In the data below, how many lines include the word "Definition"? Give only the number.

Input for this task -
*****

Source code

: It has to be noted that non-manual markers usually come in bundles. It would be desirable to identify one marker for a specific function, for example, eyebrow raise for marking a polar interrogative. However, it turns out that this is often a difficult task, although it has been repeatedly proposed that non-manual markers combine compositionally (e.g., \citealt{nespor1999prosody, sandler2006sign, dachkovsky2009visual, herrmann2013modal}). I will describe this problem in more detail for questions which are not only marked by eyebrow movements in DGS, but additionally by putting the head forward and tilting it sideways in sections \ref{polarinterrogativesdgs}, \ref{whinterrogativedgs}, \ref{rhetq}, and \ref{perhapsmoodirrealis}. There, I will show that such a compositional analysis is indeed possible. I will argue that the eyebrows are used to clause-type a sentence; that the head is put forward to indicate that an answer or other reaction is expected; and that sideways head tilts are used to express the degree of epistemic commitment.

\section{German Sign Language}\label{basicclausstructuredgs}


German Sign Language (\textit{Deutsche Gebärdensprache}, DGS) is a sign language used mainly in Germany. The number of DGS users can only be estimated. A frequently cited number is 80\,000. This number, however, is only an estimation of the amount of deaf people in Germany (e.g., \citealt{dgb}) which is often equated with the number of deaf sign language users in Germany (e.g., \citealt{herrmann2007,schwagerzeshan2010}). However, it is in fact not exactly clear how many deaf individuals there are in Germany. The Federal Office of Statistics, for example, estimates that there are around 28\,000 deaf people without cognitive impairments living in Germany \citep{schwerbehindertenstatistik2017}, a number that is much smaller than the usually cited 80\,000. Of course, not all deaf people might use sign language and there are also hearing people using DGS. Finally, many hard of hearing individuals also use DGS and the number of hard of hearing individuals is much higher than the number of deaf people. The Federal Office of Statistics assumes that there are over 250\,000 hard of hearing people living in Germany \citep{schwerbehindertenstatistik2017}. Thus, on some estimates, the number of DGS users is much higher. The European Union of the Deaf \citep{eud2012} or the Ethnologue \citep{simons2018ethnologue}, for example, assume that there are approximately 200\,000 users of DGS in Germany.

*****

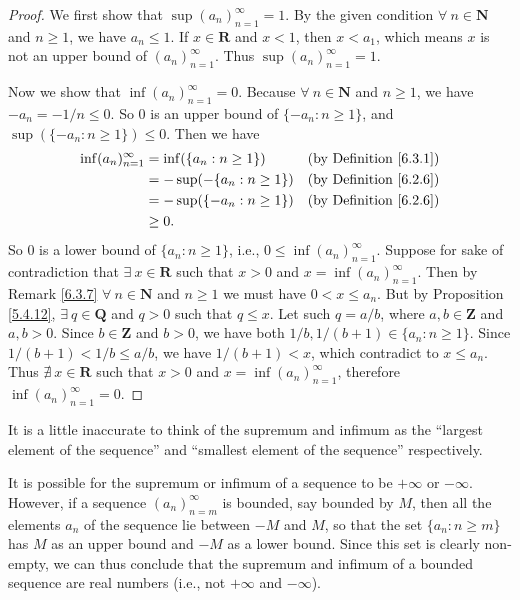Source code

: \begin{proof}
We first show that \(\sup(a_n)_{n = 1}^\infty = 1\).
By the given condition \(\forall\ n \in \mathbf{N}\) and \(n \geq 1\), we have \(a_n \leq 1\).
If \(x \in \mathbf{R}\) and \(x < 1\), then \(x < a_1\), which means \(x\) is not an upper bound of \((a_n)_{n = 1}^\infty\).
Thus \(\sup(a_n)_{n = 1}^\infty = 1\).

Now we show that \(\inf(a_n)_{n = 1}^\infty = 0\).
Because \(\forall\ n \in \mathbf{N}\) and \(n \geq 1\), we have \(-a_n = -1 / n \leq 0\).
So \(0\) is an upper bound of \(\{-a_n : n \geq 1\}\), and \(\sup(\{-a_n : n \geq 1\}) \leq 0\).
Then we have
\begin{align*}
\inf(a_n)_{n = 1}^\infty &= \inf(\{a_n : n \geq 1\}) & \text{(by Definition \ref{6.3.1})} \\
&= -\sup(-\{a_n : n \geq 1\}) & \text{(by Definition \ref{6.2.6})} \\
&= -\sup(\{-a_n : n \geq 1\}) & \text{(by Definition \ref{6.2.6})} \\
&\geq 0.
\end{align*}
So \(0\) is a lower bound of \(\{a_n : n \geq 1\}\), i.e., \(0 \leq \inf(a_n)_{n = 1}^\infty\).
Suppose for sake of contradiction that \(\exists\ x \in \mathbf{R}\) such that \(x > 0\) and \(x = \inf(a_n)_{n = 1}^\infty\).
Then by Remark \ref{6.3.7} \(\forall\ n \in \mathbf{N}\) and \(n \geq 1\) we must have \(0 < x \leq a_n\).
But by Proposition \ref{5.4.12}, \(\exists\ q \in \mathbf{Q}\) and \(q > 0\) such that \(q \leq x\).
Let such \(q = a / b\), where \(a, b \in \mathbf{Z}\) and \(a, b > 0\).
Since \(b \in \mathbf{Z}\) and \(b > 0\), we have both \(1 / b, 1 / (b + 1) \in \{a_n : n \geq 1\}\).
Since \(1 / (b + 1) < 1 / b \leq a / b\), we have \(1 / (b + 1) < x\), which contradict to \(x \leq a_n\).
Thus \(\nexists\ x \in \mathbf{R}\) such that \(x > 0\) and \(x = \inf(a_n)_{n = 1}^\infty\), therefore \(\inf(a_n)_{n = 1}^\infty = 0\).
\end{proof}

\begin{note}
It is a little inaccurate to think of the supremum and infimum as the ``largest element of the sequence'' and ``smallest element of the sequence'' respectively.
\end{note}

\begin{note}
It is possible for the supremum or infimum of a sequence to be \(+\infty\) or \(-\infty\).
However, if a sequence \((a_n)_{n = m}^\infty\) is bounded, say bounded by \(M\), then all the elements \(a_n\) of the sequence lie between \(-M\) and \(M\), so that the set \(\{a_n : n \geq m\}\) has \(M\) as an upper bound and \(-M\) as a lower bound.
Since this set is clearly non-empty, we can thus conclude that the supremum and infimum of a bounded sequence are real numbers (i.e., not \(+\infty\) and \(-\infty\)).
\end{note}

*****

Result of this task -
3